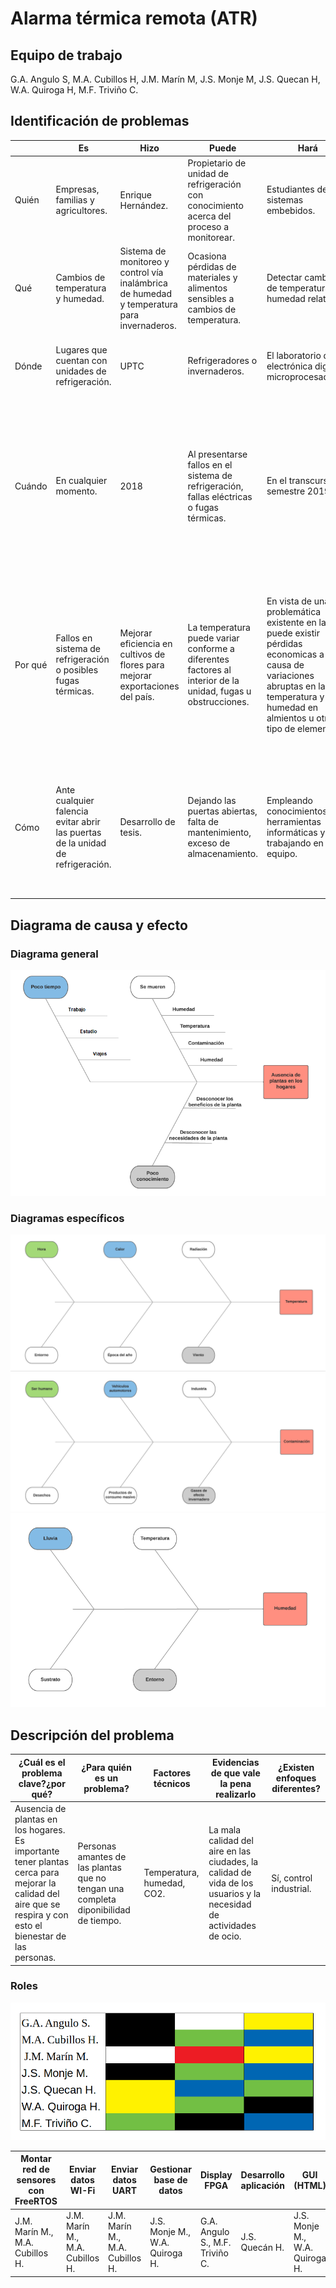 # Alarma térmica remota (ATR)
## Equipo de trabajo
G.A. Angulo S, M.A. Cubillos H, J.M. Marín M, J.S. Monje M, J.S. Quecan H, W.A. Quiroga H, M.F. Triviño C.

## Identificación de problemas

| | **Es**	| **Hizo** |	**Puede** |	**Hará** |	**Haría** |	**Podría** |
| ---- | ---- | ---- | ---- | ---- | ---- | ---- |
| Quién | Empresas, familias y agricultores. | Enrique Hernández. | Propietario de unidad de refrigeración con conocimiento acerca del proceso a monitorear. | Estudiantes de sistemas embebidos. | Interesados en monitoreo de temperatura y humedad en espacio con alto valor económico o investigativo desde cualquier lugar. | Personas  con  capacidad de programar, entender el  hardware   y el software del  sistema. |
| Qué | Cambios de temperatura y humedad. | Sistema de monitoreo y control vía inalámbrica de humedad y temperatura para invernaderos. | Ocasiona pérdidas de materiales y alimentos sensibles a cambios de temperatura. | Detectar cambios de temperatura o humedad relativa. | Revisar alarma, verificar y corregir fallos. | Notificar a usuarios sobre cambios de temperatura y/o humedad relativa. |
| Dónde | Lugares que cuentan con unidades de refrigeración. | UPTC | Refrigeradores o invernaderos. | El laboratorio de electrónica digital y microprocesadores. | En lugares que requieran  de un monitoreo  de temperatura y humedad. | Recintos que requieran de un monitoreo  de temperatura  y humedad. |
| Cuándo | En cualquier momento. | 2018 | Al presentarse fallos en el sistema de refrigeración, fallas eléctricas o fugas térmicas. | En el transcurso del semestre 2019-3. | Una de ventajas del sistema es que el censado es contante es decir el sistema estará midiendo variables los horarios de operación, por ende es un sistema en tiempo real, desde luego habrá momentos de alarma definidos por los limites operativos de la aplicación. | Cuando existen  cambios de temperatura abruptos. Teniendo en  cuenta conocimientos de diseño. |
| Por qué | Fallos en sistema de refrigeración o posibles fugas térmicas. | Mejorar eficiencia en cultivos de flores para mejorar exportaciones del país. | La temperatura puede variar conforme a diferentes factores al interior de la unidad, fugas u obstrucciones. | En vista de una problemática existente en la cual puede existir pérdidas economicas a causa de variaciones abruptas en la temperatura y humedad en almientos u otro tipo de elementos. | El control eficiente de temperatura y humedad es un imperativo, escalable desde necesidades de confort hasta procesos industriales y el estar en retroalimentación con el usuario, genera una sensación de confiablidad y eficacia en el hogar o empresa. | Por fallas relacionadas por el sistema de control o  los dispositivos de refrigeración. |
| Cómo | Ante cualquier falencia evitar abrir las puertas de la unidad de refrigeración. | Desarrollo de tesis. | Dejando las puertas abiertas, falta de mantenimiento, exceso de almacenamiento. | Empleando conocimientos en herramientas informáticas y trabajando en equipo. | Por medio de sensores, microcontroladores, microprocesadores, Fpga, aplicativos y bases de datos. | Beneficiar a empresas del sector agroindustrial, por medio de determinar de cómo influye la temperatura, en el correcto crecimiento de los cultivos. |

## Diagrama de causa y efecto
### Diagrama general
 ![alt text](https://github.com/Fernanda-Trivino/Alarma-termica-remota---ATR/blob/master/Diagrama0.PNG)
### Diagramas específicos
 ![alt text](https://github.com/Fernanda-Trivino/Alarma-termica-remota---ATR/blob/master/Diagrama1.PNG)
 ![alt text](https://github.com/Fernanda-Trivino/Alarma-termica-remota---ATR/blob/master/Diagrama2.PNG)
 ![alt text](https://github.com/Fernanda-Trivino/Alarma-termica-remota---ATR/blob/master/Diagrama3.PNG)

## Descripción del problema

|**¿Cuál es el problema clave?¿por qué?**|**¿Para quién es un problema?**|**Factores técnicos**|**Evidencias de que vale la pena realizarlo**|**¿Existen enfoques diferentes?**|
| ---- | ---- | ---- | ---- | ---- |
|Ausencia de plantas en los hogares. Es importante tener plantas cerca para mejorar la calidad del aire que se respira y con esto el bienestar de las personas.|Personas amantes de las plantas que no tengan una completa diponibilidad de tiempo.|Temperatura, humedad, CO2.|La mala calidad del aire en las ciudades, la calidad de vida de los usuarios y la necesidad de actividades de ocio.|Sí, control industrial.| 

### Roles

![alt text](https://github.com/Fernanda-Trivino/Alarma-termica-remota---ATR/blob/master/Embebidos.png)

|**Montar red de sensores con FreeRTOS**|**Enviar datos WI-Fi**|**Enviar datos UART**|**Gestionar base de datos**|**Display FPGA**|**Desarrollo aplicación**|**GUI (HTML)**|**Prototipado 3D**|
| ---- | ---- | ---- | ---- | ---- | ---- | ---- | ---- |
|J.M. Marín M., M.A. Cubillos H.|J.M. Marín M., M.A. Cubillos H.|J.M. Marín M., M.A. Cubillos H.|J.S. Monje M., W.A. Quiroga H.|G.A. Angulo S., M.F. Triviño C.|J.S. Quecán H.|J.S. Monje M., W.A. Quiroga H.|M.A. Cubillos H.|


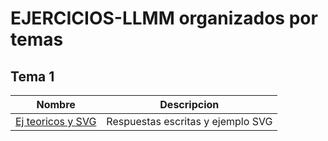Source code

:# EJERCICIOS-LLMM organizados por temas
## Tema 1
Nombre | Descripcion
--------|---------
[Ej teoricos y SVG](https://github.com/amorenor19/EJERCICIOS-LLMM/blob/main/TEMA%201/ACTIVIDAD%20LLMM%20(1).pdf) | Respuestas escritas y ejemplo SVG

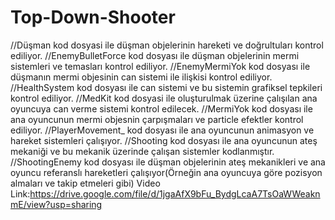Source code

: # Top-Down-Shooter
//Düşman kod dosyasi ile düşman objelerinin hareketi ve doğrultuları kontrol ediliyor.
//EnemyBulletForce kod dosyası ile düşman objelerinin mermi sistemleri ve temasları kontrol ediliyor.
//EnemyMermiYok kod dosyası ile düşmanın mermi objesinin can sistemi ile ilişkisi kontrol ediliyor.
//HealthSystem kod dosyası ile can sistemi ve bu sistemin grafiksel tepkileri kontrol ediliyor.
//MedKit kod dosyasi ile oluşturulmak üzerine çalışılan ana oyuncuya can verme sistemi kontrol edilecek.
//MermiYok kod dosyası ile ana oyuncunun mermi objesnin çarpışmaları ve particle efektler kontrol ediliyor.
//PlayerMovement_ kod dosyası ile ana oyuncunun animasyon ve hareket sistemleri çalışıyor.
//Shooting  kod dosyası ile ana oyuncunun ateş mekaniği ve bu mekanik üzerinde çalışan sistemler kodlanmıştır.
//ShootingEnemy kod dosyası ile düşman objelerinin ateş mekanikleri ve ana oyuncu referanslı hareketleri çalışıyor(Örneğin ana oyuncuya göre pozisyon almaları ve takip etmeleri gibi)
Video Link:https://drive.google.com/file/d/1jgaAfX9bFu_BydgLcaA7TsOaWWeaknmE/view?usp=sharing
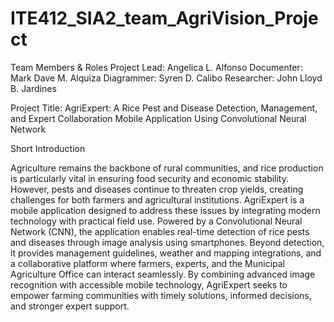 # ITE412_SIA2_team_AgriVision_Project

Team Members & Roles
Project Lead: Angelica L. Alfonso
Documenter: Mark Dave M. Alquiza
Diagrammer: Syren D. Calibo
Researcher: John Lloyd B. Jardines

Project Title: AgriExpert: A Rice Pest and Disease Detection, Management, and Expert Collaboration Mobile Application Using Convolutional Neural Network

Short Introduction

Agriculture remains the backbone of rural communities, and rice production is particularly vital in ensuring food security and economic stability. However, pests and diseases continue to threaten crop yields, creating challenges for both farmers and agricultural institutions. AgriExpert is a mobile application designed to address these issues by integrating modern technology with practical field use. Powered by a Convolutional Neural Network (CNN), the application enables real-time detection of rice pests and diseases through image analysis using smartphones. Beyond detection, it provides management guidelines, weather and mapping integrations, and a collaborative platform where farmers, experts, and the Municipal Agriculture Office can interact seamlessly. By combining advanced image recognition with accessible mobile technology, AgriExpert seeks to empower farming communities with timely solutions, informed decisions, and stronger expert support.
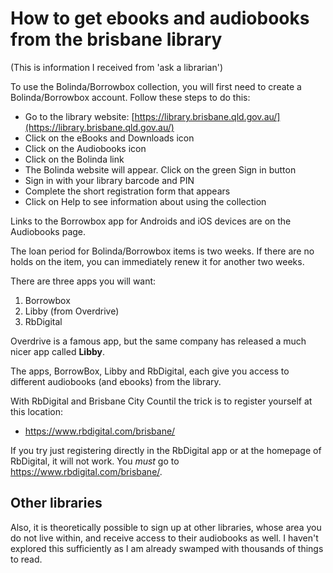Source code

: # How to get ebooks and audiobooks from the brisbane library

(This is information I received from 'ask a librarian')

To use the Bolinda/Borrowbox collection, you will first need to create a Bolinda/Borrowbox account. Follow these steps to do this:

 * Go to the library website: [https://library.brisbane.qld.gov.au/](https://library.brisbane.qld.gov.au/)
 * Click on the eBooks and Downloads icon
 * Click on the Audiobooks icon
 * Click on the Bolinda link
 * The Bolinda website will appear. Click on the green Sign in button
 * Sign in with your library barcode and PIN
 * Complete the short registration form that appears
 * Click on Help  to see information about using the collection

 

Links to the Borrowbox app for Androids and iOS devices are on the Audiobooks page.

 

The loan period for Bolinda/Borrowbox items is two weeks. If there are no holds on the item, you can immediately renew it for another two weeks.

There are three apps you will want:

1. Borrowbox
2. Libby (from Overdrive)
3. RbDigital 


Overdrive is a famous app, but the same company has released a much nicer app called **Libby**.

The apps, BorrowBox, Libby and RbDigital, each give you access to different audiobooks (and ebooks) from the library.


With RbDigital and Brisbane City Countil the trick is to register yourself at this location:

* <https://www.rbdigital.com/brisbane/>

If you try just registering directly in the RbDigital app or at the homepage of RbDigital, it will not work. You *must* go to <https://www.rbdigital.com/brisbane/>.









## Other libraries

Also, it is theoretically possible to sign up at other libraries, whose area you do not live within, and receive access to their audiobooks as well. I haven't explored this sufficiently as I am already swamped with thousands of things to read.


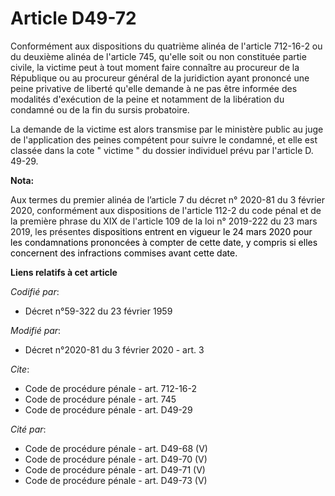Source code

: # Article D49-72

Conformément aux dispositions du quatrième alinéa de l'article 712-16-2 ou du deuxième alinéa de l'article 745, qu'elle soit
ou non constituée partie civile, la victime peut à tout moment faire connaître au procureur de la République ou au procureur
général de la juridiction ayant prononcé une peine privative de liberté qu'elle demande à ne pas être informée des modalités
d'exécution de la peine et notamment de la libération du condamné ou de la fin du sursis probatoire.

La demande de la victime est alors transmise par le ministère public au juge de l'application des peines compétent pour
suivre le condamné, et elle est classée dans la cote " victime " du dossier individuel prévu par l'article D. 49-29.

**Nota:**

Aux termes du premier alinéa de l’article 7 du décret n° 2020-81 du 3 février 2020, conformément aux dispositions de
l'article 112-2 du code pénal et de la première phrase du XIX de l'article 109 de la loi n° 2019-222 du 23 mars 2019, les
présentes 
  <font color="black">dispositions entrent en vigueur le 24 mars 2020 pour les condamnations prononcées à compter de cette
date, y compris si elles concernent des infractions commises avant cette date.</font>

**Liens relatifs à cet article**

_Codifié par_:

  - Décret n°59-322 du 23 février 1959

_Modifié par_:

  - Décret n°2020-81 du 3 février 2020 - art. 3

_Cite_:

  - Code de procédure pénale - art. 712-16-2
  - Code de procédure pénale - art. 745
  - Code de procédure pénale - art. D49-29

_Cité par_:

  - Code de procédure pénale - art. D49-68 (V)
  - Code de procédure pénale - art. D49-70 (V)
  - Code de procédure pénale - art. D49-71 (V)
  - Code de procédure pénale - art. D49-73 (V)
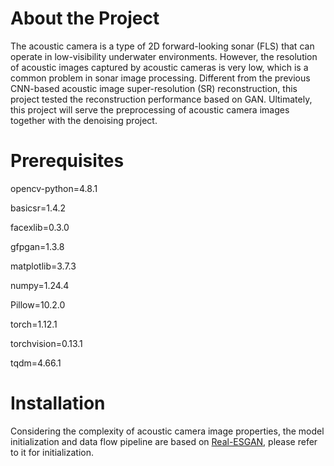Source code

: # About the Project
The acoustic camera is a type of 2D forward-looking sonar (FLS) that can operate in low-visibility underwater environments.
However, the resolution of acoustic images captured by acoustic cameras is very low, which is a common problem in sonar image processing.
Different from the previous CNN-based acoustic image super-resolution (SR) reconstruction, this project tested the reconstruction performance based on GAN.
Ultimately, this project will serve the preprocessing of acoustic camera images together with the denoising project.

# Prerequisites
opencv-python=4.8.1

basicsr=1.4.2

facexlib=0.3.0

gfpgan=1.3.8

matplotlib=3.7.3

numpy=1.24.4

Pillow=10.2.0

torch=1.12.1

torchvision=0.13.1

tqdm=4.66.1

# Installation
Considering the complexity of acoustic camera image properties, the model initialization and data flow pipeline are based on [Real-ESGAN](https://github.com/xinntao/Real-ESRGAN), please refer to it for initialization.
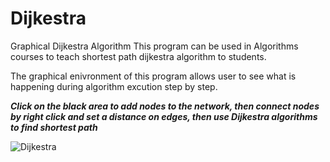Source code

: # Dijkestra
Graphical Dijkestra Algorithm 
This program can be used in Algorithms courses to teach shortest path dijkestra algorithm to students.

The graphical enivronment of this program  allows user to see what is happening during algorithm excution step by step.

***Click on the black area to add nodes to the network, then connect nodes by right click and set a distance on edges, then use Dijkestra algorithms to find shortest path***

![Dijkestra](http://m-shaeri.ir/blog/wp-content/uploads/2021/04/dikjestra.jpg)
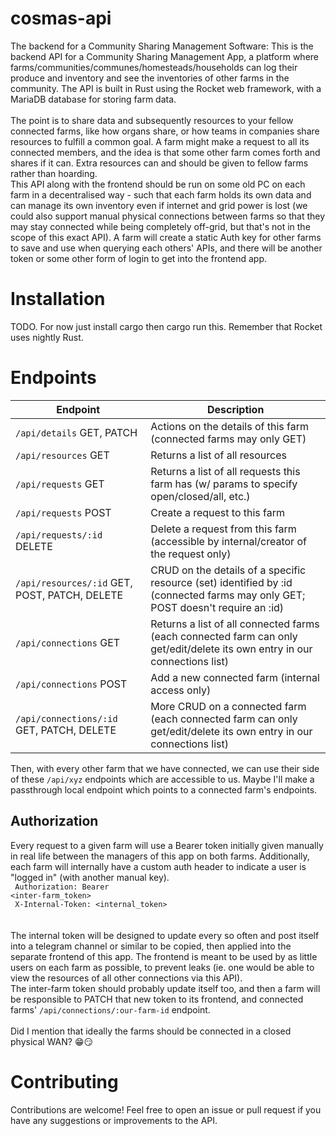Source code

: # cosmas-api

The backend for a Community Sharing Management Software:
This is the backend API for a Community Sharing Management App, a platform where farms/communities/communes/homesteads/households can log their produce and inventory and see the inventories of other farms in the community. The API is built in Rust using the Rocket web framework, with a MariaDB database for storing farm data.
<br />
<br />
The point is to share data and subsequently resources to your fellow connected farms, like how organs share, or how teams in companies share resources to fulfill a common goal. A farm might make a request to all its connected members, and the idea is that some other farm comes forth and shares if it can. Extra resources can and should be given to fellow farms rather than hoarding.
<br />
This API along with the frontend should be run on some old PC on each farm in a decentralised way - such that each farm holds its own data and can manage its own inventory even if internet and grid power is lost (we could also support manual physical connections between farms so that they may stay connected while being completely off-grid, but that's not in the scope of this exact API).
A farm will create a static Auth key for other farms to save and use when querying each others' APIs, and there will be another token or some other form of login to get into the frontend app.

# Installation

TODO. For now just install cargo then cargo run this. Remember that Rocket uses nightly Rust.

# Endpoints

| Endpoint                                      | Description                                                                                                                    |
| --------------------------------------------- | ------------------------------------------------------------------------------------------------------------------------------ |
| `/api/details` GET, PATCH                     | Actions on the details of this farm (connected farms may only GET)                                                             |
| `/api/resources` GET                          | Returns a list of all resources                                                                                                |
| `/api/requests` GET                           | Returns a list of all requests this farm has (w/ params to specify open/closed/all, etc.)                                      |
| `/api/requests` POST                          | Create a request to this farm                                                                                                  |
| `/api/requests/:id` DELETE                     | Delete a request from this farm (accessible by internal/creator of the request only)                                           |
| `/api/resources/:id` GET, POST, PATCH, DELETE | CRUD on the details of a specific resource (set) identified by :id (connected farms may only GET; POST doesn't require an :id) |
| `/api/connections` GET                        | Returns a list of all connected farms (each connected farm can only get/edit/delete its own entry in our connections list)     |
| `/api/connections` POST                       | Add a new connected farm (internal access only)                                                                                |
| `/api/connections/:id` GET, PATCH, DELETE     | More CRUD on a connected farm (each connected farm can only get/edit/delete its own entry in our connections list)             |

Then, with every other farm that we have connected, we can use their side of these `/api/xyz` endpoints which are accessible to us. Maybe I'll make a passthrough local endpoint which points to a connected farm's endpoints.

## Authorization

Every request to a given farm will use a Bearer token initially given manually in real life between the managers of this app on both farms.
Additionally, each farm will internally have a custom auth header to indicate a user is "logged in" (with another manual key).
<br />
<code contenteditable="false">
Authorization: Bearer <inter-farm_token>
<br />
X-Internal-Token: <internal_token>
</code>
<br />
<br />
The internal token will be designed to update every so often and post itself into a telegram channel or similar to be copied, then applied into the separate frontend of this app. The frontend is meant to be used by as little users on each farm as possible, to prevent leaks (ie. one would be able to view the resources of all other connections via this API).
<br />
The inter-farm token should probably update itself too, and then a farm will be responsible to PATCH that new token to its frontend, and connected farms' `/api/connections/:our-farm-id` endpoint.
<br />
<br />
Did I mention that ideally the farms should be connected in a closed physical WAN? 😁😏

# Contributing

Contributions are welcome! Feel free to open an issue or pull request if you have any suggestions or improvements to the API.
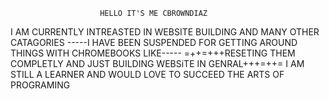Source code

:                         HELLO IT'S ME CBROWNDIAZ
   I AM CURRENTLY INTREASTED IN WEBSITE BUILDING AND MANY OTHER CATAGORIES
-----I HAVE BEEN SUSPENDED FOR GETTING AROUND THINGS WITH CHROMEBOOKS LIKE----- 
=++=+++RESETING THEM COMPLETLY AND JUST BUILDING WEBSiTE IN GENRAL+++=++=
   I AM STILL A LEARNER AND WOULD LOVE TO SUCCEED THE ARTS OF PROGRAMING
   
   
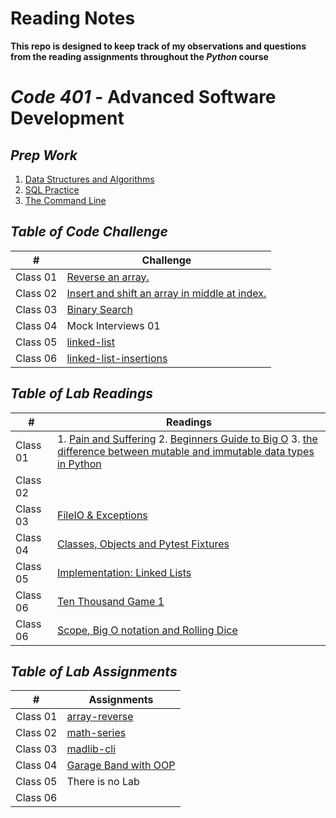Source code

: # Reading Notes
**This repo is designed to keep track of my observations and questions from the reading assignments throughout the *Python* course**

# *Code 401* - Advanced Software Development
## *Prep Work*
1. [Data Structures and Algorithms](./DSA.md)
2. [SQL Practice](./SQL_Practice.md)
3. [The Command Line](./The_Command_Line.md)


## *Table of Code Challenge*

| #  | Challenge                                                |
|-|-|
| Class 01  | [Reverse an array.](https://github.com/qaisdw/data-structures-and-algorithms/tree/main/array-reverse) |
| Class 02  | [Insert and shift an array in middle at index.](https://github.com/qaisdw/data-structures-and-algorithms/tree/main/array-insert-shift) |
| Class 03  | [Binary Search](https://github.com/qaisdw/data-structures-and-algorithms/tree/main/array-binary-search) |
| Class 04  | Mock Interviews 01 |
| Class 05  | [linked-list](https://github.com/qaisdw/data-structures-and-algorithms/tree/main/linked-list) |
| Class 06  | [linked-list-insertions](https://github.com/qaisdw/data-structures-and-algorithms/tree/main/linked-list) |



## *Table of Lab Readings*
| #  | Readings                                                |
|-|-|
| Class 01  | 1. [Pain and Suffering](./Pain_and_Suffering.md) 2. [Beginners Guide to Big O](./Guide_to_Big_O.md) 3. [the difference between mutable and immutable data types in Python](./mutable&immutable.md) |
| Class 02  | |
| Class 03  |  [FileIO & Exceptions](./FileIO_&_Exceptions.md) |
| Class 04  |  [Classes, Objects and Pytest Fixtures](./Readings_Topic.md) |
| Class 05  |  [Implementation: Linked Lists](./Linked_Lists.md) |
| Class 06  |  [Ten Thousand Game 1](./Ten_Thousand_Game_1.md) |
| Class 06  |  [Scope, Big O notation and Rolling Dice](./Scope_Big_O_notation_Rolling_Dice.md) |



## *Table of Lab Assignments*

| #  | Assignments                                                |
|-|-|
| Class 01  |  [array-reverse](https://github.com/qaisdw/snakes_cafe) |
| Class 02  |  [math-series](https://github.com/qaisdw/math-series) |
| Class 03  |  [madlib-cli](https://github.com/qaisdw/madlib-cli) |
| Class 04  |  [Garage Band with OOP](https://github.com/qaisdw/pythonic-garage-band) |
| Class 05  |  There is no Lab |
| Class 06  |   |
────────────────────────────────────────
Everything above from the line containing "ou non constituée" through the line containing "général de la" must be copied exactly. Nothing outside that range belongs in the answer.

ou non constituée partie civile, la victime peut à tout moment faire connaître au procureur de la République ou au procureur
général de la juridiction ayant prononcé une peine privative de liberté qu'elle demande à ne pas être informée des modalités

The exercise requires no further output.